(Items from a dataset)
= Beginning of Section =
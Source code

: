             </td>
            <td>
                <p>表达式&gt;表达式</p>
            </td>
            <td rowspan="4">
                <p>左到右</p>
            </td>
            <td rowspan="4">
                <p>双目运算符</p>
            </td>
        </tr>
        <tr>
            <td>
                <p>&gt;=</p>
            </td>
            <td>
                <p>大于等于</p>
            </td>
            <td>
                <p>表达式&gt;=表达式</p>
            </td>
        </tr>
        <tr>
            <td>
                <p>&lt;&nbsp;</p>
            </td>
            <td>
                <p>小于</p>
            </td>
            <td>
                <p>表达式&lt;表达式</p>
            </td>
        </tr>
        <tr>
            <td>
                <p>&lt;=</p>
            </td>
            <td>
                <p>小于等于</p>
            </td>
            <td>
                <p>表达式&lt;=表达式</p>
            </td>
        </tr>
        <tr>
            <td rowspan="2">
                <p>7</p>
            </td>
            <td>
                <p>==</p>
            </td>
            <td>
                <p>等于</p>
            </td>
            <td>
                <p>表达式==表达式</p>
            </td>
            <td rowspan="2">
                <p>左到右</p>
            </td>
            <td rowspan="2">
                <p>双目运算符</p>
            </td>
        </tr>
= End of Section =
Your output must be the exact lines from the one containing "<p>&lt;&nbsp;</p>" through the end of the data above, both included, and nothing more.

                <p>&lt;&nbsp;</p>
            </td>
            <td>
                <p>小于</p>
            </td>
            <td>
                <p>表达式&lt;表达式</p>
            </td>
        </tr>
        <tr>
            <td>
                <p>&lt;=</p>
            </td>
            <td>
                <p>小于等于</p>
            </td>
            <td>
                <p>表达式&lt;=表达式</p>
            </td>
        </tr>
        <tr>
            <td rowspan="2">
                <p>7</p>
            </td>
            <td>
                <p>==</p>
            </td>
            <td>
                <p>等于</p>
            </td>
            <td>
                <p>表达式==表达式</p>
            </td>
            <td rowspan="2">
                <p>左到右</p>
            </td>
            <td rowspan="2">
                <p>双目运算符</p>
            </td>
        </tr>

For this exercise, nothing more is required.